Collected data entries
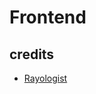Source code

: # Frontend

## credits

- [Rayologist](https://github.com/Rayologist/rhf-zod-mantine-typescript-template)
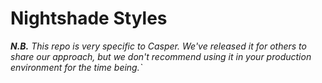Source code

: # Nightshade Styles

_**N.B.** This repo is very specific to Casper. We've released it for others
to share our approach, but we don't recommend using it in your production
environment for the time being.`_
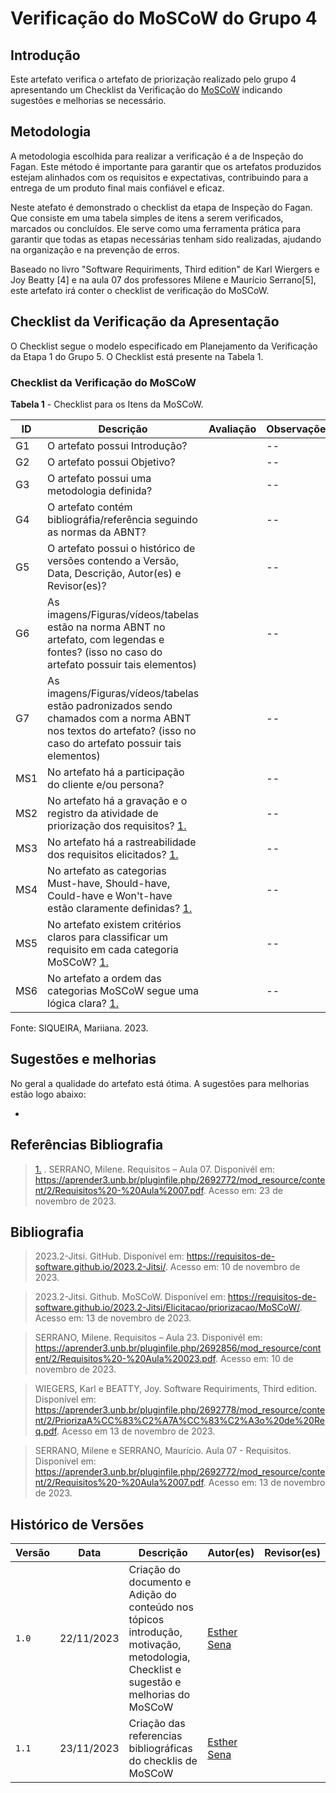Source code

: # Verificação do MoSCoW do Grupo 4

## Introdução

Este artefato verifica o artefato de priorização realizado pelo grupo 4 apresentando um Checklist da Verificação do [MoSCoW](https://requisitos-de-software.github.io/2023.2-Jitsi/Elicitacao/priorizacao/MoSCoW/) indicando sugestões e melhorias se necessário. 

## Metodologia

A metodologia escolhida para realizar a verificação é a de Inspeção do Fagan. Este método é importante para garantir que os artefatos produzidos estejam alinhados com os requisitos e expectativas, contribuindo para a entrega de um produto final mais confiável e eficaz. 

Neste atefato é demonstrado o checklist da etapa de Inspeção do Fagan. Que consiste em uma tabela simples de itens a serem verificados, marcados ou concluídos. Ele serve como uma ferramenta prática para garantir que todas as etapas necessárias tenham sido realizadas, ajudando na organização e na prevenção de erros.

Baseado no livro "Software Requiriments, Third edition" de Karl Wiergers e Joy Beatty [4] e na aula 07 dos professores Milene e Maurício Serrano[5], este artefato irá conter o checklist de verificação do MoSCoW.

## Checklist da Verificação da Apresentação

O Checklist segue o modelo especificado em Planejamento da Verificação da Etapa 1 do Grupo 5. O Checklist está presente na Tabela 1.

### Checklist da Verificação do MoSCoW

**Tabela 1** - Checklist para os Itens da MoSCoW.

| ID | Descrição | Avaliação | Observações |
| ---| -------- | --------- | ------------ |
| G1  | O artefato possui Introdução? |  | -- |
| G2  | O artefato possui Objetivo? |  | -- |
| G3  | O artefato possui uma metodologia definida? |  | -- |
| G4  | O artefato contém bibliográfia/referência seguindo as normas da ABNT? |  | -- |
| G5  | O artefato possui o histórico de versões contendo a Versão, Data, Descrição, Autor(es) e Revisor(es)? |  | -- |
| G6  | As imagens/Figuras/vídeos/tabelas estão na norma ABNT no artefato, com legendas e fontes? (isso no caso do artefato possuir tais elementos) |  | -- |
| G7  | As imagens/Figuras/vídeos/tabelas estão padronizados sendo chamados com a norma ABNT nos textos do artefato? (isso no caso do artefato possuir tais elementos) |  | -- |
| MS1 | No artefato há a participação do cliente e/ou persona? |  | -- 
| MS2 | No artefato há a gravação e o registro da atividade de priorização dos requisitos?  <a id="REF4" href="#anchor_4">1.</a>  |  | -- |
| MS3 | No artefato há a rastreabilidade dos requisitos elicitados?  <a id="REF4" href="#anchor_4">1.</a>  |  | -- |
| MS4 | No artefato as categorias Must-have, Should-have, Could-have e Won't-have estão claramente definidas?  <a id="REF4" href="#anchor_4">1.</a>  |  | -- |
| MS5 | No artefato existem critérios claros para classificar um requisito em cada categoria MoSCoW?  <a id="REF4" href="#anchor_4">1.</a>  |  | -- |
| MS6 | No artefato a ordem das categorias MoSCoW segue uma lógica clara?  <a id="REF4" href="#anchor_4">1.</a>  |  | -- |

Fonte: SIQUEIRA, Mariiana. 2023.

## Sugestões e melhorias

No geral a qualidade do artefato está ótima. A sugestões para melhorias estão logo abaixo:

- 


## Referências Bibliografia 

> <a id="REF4" href="#anchor_4">1.</a> . SERRANO, Milene. Requisitos – Aula 07. Disponivél em: https://aprender3.unb.br/pluginfile.php/2692772/mod_resource/content/2/Requisitos%20-%20Aula%2007.pdf. Acesso em: 23 de novembro de 2023.


## Bibliografia

> 2023.2-Jitsi. GitHub. Disponível em: https://requisitos-de-software.github.io/2023.2-Jitsi/. Acesso em: 10 de novembro de 2023.

> 2023.2-Jitsi. Github. MoSCoW. Disponível em: https://requisitos-de-software.github.io/2023.2-Jitsi/Elicitacao/priorizacao/MoSCoW/. Acesso em: 13 de novembro de 2023.
 
> SERRANO, Milene. Requisitos – Aula 23. Disponivél em: https://aprender3.unb.br/pluginfile.php/2692856/mod_resource/content/2/Requisitos%20-%20Aula%20023.pdf. Acesso em: 10 de novembro de 2023.

> WIEGERS, Karl e BEATTY, Joy. Software Requiriments, Third edition. Disponível em: https://aprender3.unb.br/pluginfile.php/2692778/mod_resource/content/2/PriorizaA%CC%83%C2%A7A%CC%83%C2%A3o%20de%20Req.pdf. Acesso em 13 de novembro de 2023.

> SERRANO, Milene e SERRANO, Maurício. Aula 07 - Requisitos. Disponível em: https://aprender3.unb.br/pluginfile.php/2692772/mod_resource/content/2/Requisitos%20-%20Aula%2007.pdf. Acesso em: 13 de novembro de 2023.

## Histórico de Versões

| Versão | Data       | Descrição   | Autor(es)   | Revisor(es) |
| ------ | ---------- | ----------- | ------------ | ---------- |
| `1.0`  | 22/11/2023 | Criação do documento e Adição do conteúdo nos tópicos introdução, motivação, metodologia, Checklist e sugestão e melhorias do MoSCoW | [Esther Sena](https://github.com/esmsena) |  |
| `1.1`  | 23/11/2023 | Criação das referencias bibliográficas do checklis de MoSCoW |  [Esther Sena](https://github.com/esmsena) | |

### Exercise objective
Look through the entries above and report each line where the string "Jitsi" occurs.

### Exercise solution
Este artefato verifica o artefato de priorização realizado pelo grupo 4 apresentando um Checklist da Verificação do [MoSCoW](https://requisitos-de-software.github.io/2023.2-Jitsi/Elicitacao/priorizacao/MoSCoW/) indicando sugestões e melhorias se necessário. 
> 2023.2-Jitsi. GitHub. Disponível em: https://requisitos-de-software.github.io/2023.2-Jitsi/. Acesso em: 10 de novembro de 2023.
> 2023.2-Jitsi. Github. MoSCoW. Disponível em: https://requisitos-de-software.github.io/2023.2-Jitsi/Elicitacao/priorizacao/MoSCoW/. Acesso em: 13 de novembro de 2023.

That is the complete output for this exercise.